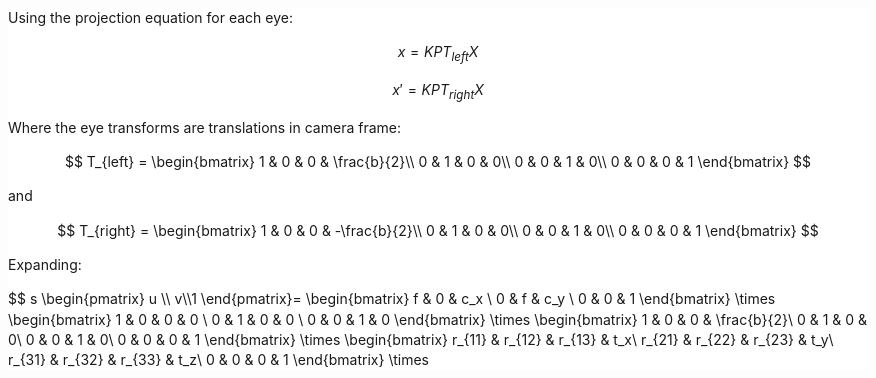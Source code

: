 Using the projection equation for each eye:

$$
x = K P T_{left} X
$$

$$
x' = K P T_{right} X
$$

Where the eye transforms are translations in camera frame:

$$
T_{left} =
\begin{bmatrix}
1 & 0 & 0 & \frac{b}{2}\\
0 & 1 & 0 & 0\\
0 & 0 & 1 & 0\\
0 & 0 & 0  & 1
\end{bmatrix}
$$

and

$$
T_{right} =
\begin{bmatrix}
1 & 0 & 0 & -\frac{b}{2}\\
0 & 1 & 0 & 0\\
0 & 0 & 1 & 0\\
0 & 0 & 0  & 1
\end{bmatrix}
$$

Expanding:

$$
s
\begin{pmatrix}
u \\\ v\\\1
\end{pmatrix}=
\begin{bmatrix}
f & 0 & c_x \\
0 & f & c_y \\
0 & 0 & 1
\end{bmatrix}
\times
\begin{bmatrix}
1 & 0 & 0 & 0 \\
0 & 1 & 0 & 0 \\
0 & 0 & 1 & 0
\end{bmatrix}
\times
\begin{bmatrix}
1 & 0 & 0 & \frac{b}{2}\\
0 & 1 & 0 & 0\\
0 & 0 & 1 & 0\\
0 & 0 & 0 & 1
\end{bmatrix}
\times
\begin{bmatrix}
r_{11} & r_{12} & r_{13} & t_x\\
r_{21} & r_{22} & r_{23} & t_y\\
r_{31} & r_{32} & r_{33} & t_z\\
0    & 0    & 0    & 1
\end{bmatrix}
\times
==
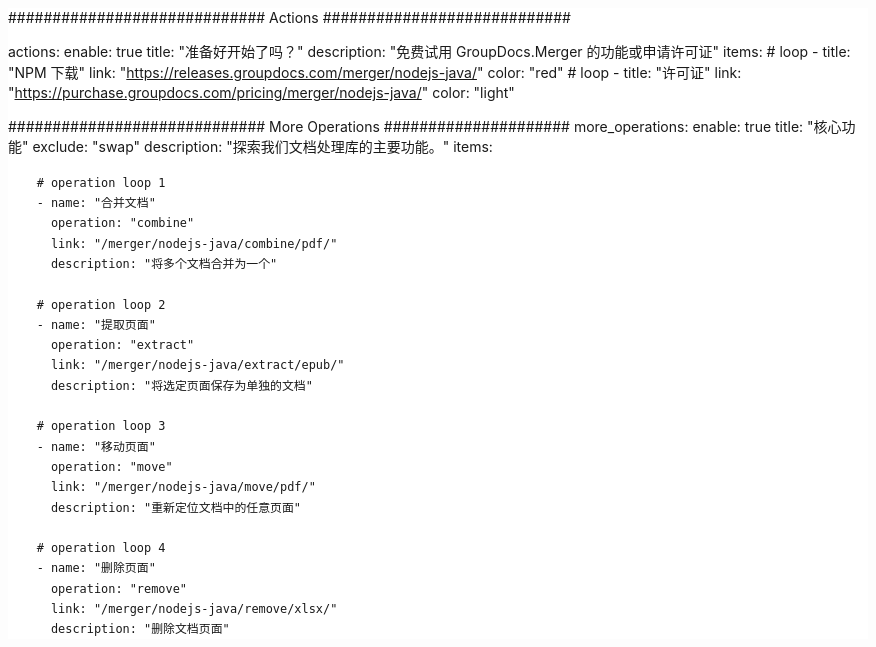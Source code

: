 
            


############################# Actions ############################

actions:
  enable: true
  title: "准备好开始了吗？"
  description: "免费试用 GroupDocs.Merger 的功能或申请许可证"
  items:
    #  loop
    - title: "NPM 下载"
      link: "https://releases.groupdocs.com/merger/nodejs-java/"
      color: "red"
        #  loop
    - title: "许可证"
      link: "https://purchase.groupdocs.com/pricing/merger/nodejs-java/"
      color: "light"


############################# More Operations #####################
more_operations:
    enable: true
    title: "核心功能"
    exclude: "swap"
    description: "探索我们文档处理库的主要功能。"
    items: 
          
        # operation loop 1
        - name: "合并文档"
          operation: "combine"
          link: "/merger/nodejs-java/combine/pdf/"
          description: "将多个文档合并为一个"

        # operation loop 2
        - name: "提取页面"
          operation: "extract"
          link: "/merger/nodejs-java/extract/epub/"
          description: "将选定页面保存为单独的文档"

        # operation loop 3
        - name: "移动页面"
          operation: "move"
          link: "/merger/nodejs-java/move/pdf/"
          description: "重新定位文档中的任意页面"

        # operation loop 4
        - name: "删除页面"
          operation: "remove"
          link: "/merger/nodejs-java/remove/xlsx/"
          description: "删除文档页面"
...
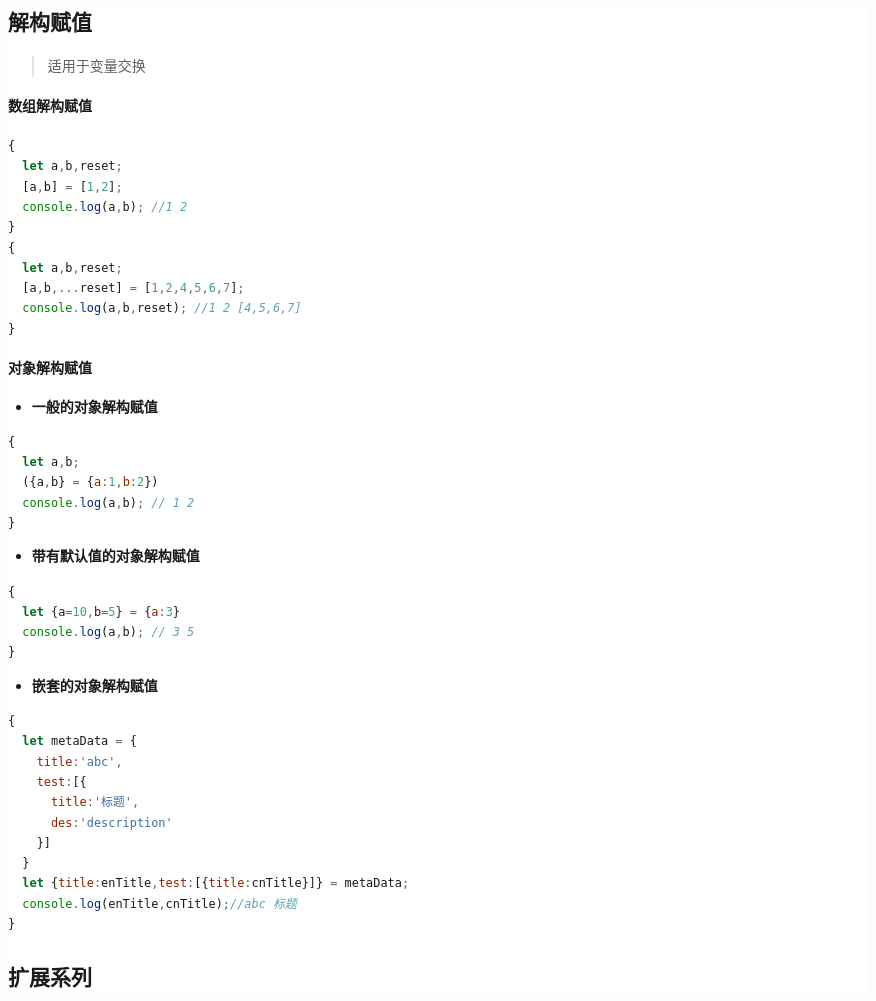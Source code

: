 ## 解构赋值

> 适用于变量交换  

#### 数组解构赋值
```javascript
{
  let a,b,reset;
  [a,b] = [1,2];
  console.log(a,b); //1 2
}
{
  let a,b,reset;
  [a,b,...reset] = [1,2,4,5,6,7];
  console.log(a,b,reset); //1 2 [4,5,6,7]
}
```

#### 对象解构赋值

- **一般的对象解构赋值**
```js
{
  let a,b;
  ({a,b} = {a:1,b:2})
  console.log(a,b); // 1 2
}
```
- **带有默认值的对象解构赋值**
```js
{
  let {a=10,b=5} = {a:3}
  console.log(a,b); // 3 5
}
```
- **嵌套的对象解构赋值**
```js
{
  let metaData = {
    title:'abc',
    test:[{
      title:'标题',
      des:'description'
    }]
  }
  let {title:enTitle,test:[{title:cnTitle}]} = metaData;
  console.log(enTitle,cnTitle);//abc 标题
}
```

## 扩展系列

§ **Requirement**
Go over the data and return every line that includes the word "name".

§ **Solution**
        - name: "合并文档"
        - name: "提取页面"
        - name: "移动页面"
        - name: "删除页面"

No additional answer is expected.